ACTION ITEM ::
When you find the line with "- Training the" among the records below, reproduce it and each line after it exactly, ending with the line with "2. Modify the".

RECORDS SHOWN ::

━━━━━━━━━━━━━━━━━━━━━━━━━━━━━━

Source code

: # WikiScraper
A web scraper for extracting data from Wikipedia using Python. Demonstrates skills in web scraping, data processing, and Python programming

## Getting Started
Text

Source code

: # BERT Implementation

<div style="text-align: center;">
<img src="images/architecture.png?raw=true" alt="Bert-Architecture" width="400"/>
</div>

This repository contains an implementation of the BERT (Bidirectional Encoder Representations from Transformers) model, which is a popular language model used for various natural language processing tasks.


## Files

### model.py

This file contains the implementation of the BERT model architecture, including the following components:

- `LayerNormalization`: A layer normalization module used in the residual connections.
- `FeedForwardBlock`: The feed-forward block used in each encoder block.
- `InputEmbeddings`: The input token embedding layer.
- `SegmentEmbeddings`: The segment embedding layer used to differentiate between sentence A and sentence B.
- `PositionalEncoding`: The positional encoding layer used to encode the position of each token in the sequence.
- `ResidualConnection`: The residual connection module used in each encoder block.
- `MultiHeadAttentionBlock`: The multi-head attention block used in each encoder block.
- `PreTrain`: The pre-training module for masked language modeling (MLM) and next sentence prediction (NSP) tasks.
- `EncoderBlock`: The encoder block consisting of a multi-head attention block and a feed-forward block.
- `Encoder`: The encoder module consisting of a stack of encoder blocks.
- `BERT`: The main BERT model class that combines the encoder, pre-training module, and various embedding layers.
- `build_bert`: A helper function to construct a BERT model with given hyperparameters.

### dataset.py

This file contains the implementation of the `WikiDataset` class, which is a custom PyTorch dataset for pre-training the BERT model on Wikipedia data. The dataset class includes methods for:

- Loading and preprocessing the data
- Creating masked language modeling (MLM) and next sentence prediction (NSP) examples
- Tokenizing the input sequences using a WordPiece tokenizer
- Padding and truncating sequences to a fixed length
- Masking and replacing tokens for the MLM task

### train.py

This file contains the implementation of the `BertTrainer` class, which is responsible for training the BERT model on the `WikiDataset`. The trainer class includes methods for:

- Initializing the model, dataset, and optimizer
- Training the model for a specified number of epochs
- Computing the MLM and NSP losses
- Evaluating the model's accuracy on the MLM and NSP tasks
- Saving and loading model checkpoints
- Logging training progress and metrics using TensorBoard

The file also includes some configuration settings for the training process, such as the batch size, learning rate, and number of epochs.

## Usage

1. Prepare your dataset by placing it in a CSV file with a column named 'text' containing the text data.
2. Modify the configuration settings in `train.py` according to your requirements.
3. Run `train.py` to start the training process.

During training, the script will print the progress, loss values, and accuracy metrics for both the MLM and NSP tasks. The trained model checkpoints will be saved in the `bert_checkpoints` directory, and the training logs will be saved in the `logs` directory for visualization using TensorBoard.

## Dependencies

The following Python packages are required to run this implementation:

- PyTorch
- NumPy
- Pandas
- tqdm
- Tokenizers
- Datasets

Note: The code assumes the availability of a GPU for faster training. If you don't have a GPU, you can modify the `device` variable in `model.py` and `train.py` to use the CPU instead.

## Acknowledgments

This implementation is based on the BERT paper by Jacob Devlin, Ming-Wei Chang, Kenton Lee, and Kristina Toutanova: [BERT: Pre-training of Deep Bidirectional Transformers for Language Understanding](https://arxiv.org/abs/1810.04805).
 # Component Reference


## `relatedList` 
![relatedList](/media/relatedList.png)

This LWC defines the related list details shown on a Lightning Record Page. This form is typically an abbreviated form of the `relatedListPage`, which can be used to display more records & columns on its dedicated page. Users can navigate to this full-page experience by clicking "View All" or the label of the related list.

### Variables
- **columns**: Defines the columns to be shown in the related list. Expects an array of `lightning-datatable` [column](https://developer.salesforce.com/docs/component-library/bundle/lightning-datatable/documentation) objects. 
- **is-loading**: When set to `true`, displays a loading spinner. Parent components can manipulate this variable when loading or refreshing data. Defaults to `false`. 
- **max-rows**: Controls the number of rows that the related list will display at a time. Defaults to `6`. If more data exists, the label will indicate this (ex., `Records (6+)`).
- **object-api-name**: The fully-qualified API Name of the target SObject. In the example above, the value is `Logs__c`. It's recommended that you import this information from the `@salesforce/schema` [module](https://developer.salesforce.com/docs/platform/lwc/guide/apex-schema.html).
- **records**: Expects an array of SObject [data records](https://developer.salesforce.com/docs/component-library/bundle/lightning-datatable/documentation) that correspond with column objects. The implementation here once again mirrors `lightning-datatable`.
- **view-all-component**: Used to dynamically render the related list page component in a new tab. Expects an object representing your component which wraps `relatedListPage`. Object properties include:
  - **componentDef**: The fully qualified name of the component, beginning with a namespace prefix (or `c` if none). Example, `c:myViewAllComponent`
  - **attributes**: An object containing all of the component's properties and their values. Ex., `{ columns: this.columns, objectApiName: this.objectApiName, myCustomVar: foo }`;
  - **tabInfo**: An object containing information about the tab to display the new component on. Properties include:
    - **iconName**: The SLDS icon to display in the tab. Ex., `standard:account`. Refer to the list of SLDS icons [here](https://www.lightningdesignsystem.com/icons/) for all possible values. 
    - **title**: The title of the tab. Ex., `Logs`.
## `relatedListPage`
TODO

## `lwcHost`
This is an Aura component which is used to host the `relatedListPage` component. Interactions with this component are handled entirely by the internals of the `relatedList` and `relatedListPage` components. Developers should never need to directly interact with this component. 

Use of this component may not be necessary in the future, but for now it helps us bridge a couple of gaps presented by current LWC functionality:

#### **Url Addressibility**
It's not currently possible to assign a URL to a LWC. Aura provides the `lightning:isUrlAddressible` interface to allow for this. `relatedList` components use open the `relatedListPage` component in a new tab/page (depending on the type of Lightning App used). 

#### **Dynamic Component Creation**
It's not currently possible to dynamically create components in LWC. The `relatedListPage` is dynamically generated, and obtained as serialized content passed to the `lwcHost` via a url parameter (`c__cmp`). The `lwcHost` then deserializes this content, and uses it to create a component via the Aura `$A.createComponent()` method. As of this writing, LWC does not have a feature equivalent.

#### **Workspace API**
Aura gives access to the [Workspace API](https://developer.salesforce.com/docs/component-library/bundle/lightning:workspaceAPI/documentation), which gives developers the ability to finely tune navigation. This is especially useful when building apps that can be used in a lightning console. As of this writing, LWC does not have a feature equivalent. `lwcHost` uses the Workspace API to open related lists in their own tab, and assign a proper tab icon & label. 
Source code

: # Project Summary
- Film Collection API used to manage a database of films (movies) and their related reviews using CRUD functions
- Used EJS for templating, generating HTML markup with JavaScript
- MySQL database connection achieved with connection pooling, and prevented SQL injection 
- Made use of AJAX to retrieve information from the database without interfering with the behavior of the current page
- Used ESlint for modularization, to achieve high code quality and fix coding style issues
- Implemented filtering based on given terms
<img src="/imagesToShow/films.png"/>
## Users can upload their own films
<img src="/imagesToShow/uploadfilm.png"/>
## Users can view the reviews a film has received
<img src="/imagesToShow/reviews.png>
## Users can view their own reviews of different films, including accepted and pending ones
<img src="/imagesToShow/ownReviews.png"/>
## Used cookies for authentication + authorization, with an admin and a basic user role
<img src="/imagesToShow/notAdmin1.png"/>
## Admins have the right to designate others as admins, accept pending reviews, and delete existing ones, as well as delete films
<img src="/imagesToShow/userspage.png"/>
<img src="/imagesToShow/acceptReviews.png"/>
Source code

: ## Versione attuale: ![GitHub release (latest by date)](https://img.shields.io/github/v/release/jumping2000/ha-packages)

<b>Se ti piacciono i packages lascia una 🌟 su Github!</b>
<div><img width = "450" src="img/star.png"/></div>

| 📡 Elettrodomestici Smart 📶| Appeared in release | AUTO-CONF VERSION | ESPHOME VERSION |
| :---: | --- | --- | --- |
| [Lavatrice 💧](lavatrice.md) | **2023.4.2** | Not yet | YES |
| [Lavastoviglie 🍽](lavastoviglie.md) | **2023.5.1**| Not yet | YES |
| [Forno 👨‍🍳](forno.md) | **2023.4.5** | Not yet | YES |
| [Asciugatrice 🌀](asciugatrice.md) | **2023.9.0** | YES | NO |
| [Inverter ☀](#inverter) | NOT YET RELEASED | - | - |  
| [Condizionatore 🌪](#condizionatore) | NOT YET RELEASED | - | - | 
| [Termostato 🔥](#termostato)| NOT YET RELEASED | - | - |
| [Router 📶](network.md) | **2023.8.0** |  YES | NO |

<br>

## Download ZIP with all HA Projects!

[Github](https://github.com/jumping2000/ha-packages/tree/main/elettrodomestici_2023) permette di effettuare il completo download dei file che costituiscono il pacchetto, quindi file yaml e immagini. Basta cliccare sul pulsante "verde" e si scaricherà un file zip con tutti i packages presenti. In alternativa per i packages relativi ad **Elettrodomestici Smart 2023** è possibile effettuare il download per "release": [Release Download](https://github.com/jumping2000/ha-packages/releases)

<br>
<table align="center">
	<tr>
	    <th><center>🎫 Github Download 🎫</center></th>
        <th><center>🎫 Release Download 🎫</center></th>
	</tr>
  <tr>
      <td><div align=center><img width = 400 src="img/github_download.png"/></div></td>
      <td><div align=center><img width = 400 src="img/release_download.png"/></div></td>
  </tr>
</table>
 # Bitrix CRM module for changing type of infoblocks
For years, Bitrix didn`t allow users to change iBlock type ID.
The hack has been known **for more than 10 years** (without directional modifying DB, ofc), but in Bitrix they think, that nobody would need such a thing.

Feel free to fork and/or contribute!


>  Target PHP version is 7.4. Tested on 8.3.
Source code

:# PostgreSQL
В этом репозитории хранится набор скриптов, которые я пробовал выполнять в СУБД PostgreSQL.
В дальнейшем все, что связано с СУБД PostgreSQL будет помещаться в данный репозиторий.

━━━━━━━━━━━━━━━━━━━━━━━━━━━━━━

EXERCISE ANSWER ::
- Training the model for a specified number of epochs
- Computing the MLM and NSP losses
- Evaluating the model's accuracy on the MLM and NSP tasks
- Saving and loading model checkpoints
- Logging training progress and metrics using TensorBoard

The file also includes some configuration settings for the training process, such as the batch size, learning rate, and number of epochs.

## Usage

1. Prepare your dataset by placing it in a CSV file with a column named 'text' containing the text data.
2. Modify the configuration settings in `train.py` according to your requirements.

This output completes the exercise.